> _YOUR TASK_:
Determine how many lines in the entries below hold "planning". Respond with that number only.

Entries taken from a collection:
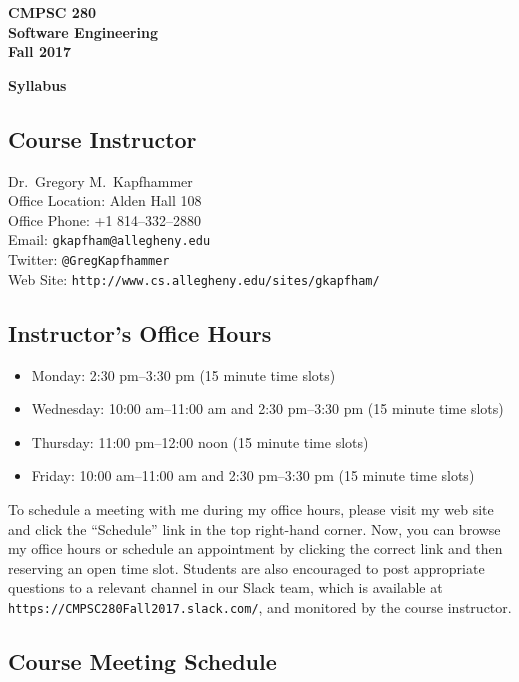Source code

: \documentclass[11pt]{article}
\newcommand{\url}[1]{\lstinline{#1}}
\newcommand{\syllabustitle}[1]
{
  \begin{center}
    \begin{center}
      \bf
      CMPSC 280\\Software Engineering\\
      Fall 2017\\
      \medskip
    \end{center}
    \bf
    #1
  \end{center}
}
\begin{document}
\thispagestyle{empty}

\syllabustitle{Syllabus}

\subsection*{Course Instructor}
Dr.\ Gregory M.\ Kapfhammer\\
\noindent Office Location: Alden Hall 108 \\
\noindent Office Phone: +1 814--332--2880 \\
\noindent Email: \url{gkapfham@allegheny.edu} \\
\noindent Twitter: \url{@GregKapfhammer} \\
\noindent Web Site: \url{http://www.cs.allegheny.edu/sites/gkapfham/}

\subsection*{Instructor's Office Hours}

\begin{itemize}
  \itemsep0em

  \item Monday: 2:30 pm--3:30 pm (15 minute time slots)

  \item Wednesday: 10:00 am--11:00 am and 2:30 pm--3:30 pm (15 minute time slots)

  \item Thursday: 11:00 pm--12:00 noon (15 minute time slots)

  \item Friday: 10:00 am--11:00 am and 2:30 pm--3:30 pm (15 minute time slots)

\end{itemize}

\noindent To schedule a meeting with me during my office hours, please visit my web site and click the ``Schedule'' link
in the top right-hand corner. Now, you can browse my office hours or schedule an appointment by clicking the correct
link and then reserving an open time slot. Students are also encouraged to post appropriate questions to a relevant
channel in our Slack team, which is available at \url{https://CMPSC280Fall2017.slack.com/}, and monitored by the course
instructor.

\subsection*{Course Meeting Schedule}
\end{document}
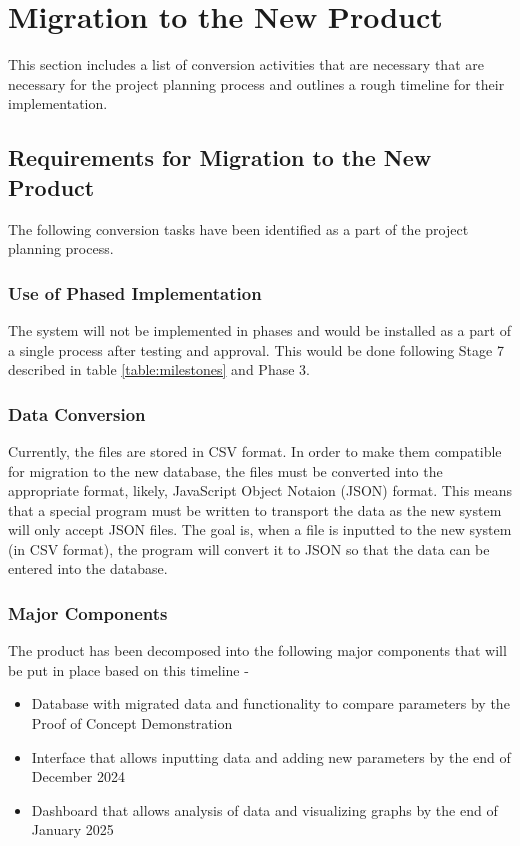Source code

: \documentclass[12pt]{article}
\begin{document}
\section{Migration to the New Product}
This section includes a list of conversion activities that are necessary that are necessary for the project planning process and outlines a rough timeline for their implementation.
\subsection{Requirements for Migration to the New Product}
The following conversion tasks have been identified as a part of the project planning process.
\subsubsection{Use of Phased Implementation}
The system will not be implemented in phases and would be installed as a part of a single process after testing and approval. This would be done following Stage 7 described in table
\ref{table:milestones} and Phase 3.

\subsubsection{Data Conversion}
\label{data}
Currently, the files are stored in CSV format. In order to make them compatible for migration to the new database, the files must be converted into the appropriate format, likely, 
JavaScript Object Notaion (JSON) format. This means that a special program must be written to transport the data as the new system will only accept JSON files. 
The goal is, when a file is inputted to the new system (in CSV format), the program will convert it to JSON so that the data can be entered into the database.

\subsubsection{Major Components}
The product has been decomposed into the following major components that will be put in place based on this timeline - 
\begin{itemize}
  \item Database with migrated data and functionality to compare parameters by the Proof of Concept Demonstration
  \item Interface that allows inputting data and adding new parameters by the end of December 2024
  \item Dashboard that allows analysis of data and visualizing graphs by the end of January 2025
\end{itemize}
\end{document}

==

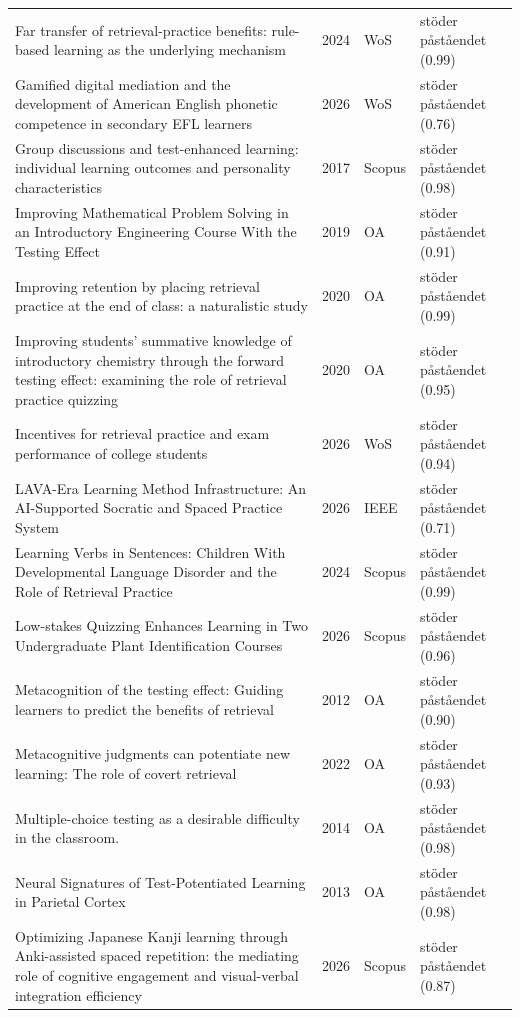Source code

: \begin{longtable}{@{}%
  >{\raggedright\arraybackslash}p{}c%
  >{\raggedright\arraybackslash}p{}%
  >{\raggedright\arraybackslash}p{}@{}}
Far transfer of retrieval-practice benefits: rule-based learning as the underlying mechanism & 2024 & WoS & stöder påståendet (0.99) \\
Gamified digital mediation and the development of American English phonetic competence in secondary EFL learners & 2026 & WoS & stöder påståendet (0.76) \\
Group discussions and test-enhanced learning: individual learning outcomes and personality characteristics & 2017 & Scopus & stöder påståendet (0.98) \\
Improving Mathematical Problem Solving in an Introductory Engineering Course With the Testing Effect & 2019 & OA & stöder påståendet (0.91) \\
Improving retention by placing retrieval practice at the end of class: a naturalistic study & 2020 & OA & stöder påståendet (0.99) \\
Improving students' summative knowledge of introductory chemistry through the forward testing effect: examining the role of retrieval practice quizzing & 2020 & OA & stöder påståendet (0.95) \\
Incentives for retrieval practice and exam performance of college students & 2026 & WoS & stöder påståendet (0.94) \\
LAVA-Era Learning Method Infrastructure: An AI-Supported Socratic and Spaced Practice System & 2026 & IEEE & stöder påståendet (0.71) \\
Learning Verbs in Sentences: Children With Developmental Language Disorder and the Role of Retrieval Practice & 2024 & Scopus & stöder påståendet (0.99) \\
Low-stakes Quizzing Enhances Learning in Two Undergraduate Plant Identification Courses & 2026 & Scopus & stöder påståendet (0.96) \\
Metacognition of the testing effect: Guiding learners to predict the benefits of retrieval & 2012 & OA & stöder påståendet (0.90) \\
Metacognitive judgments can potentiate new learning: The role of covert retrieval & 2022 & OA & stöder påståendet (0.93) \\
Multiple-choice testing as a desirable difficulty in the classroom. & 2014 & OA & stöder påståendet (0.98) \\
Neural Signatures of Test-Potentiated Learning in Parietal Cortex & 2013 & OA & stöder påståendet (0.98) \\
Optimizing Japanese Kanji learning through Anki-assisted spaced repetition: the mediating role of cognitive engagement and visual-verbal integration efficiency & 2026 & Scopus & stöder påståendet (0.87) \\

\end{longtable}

> _WRITTEN RESPONSE_:
2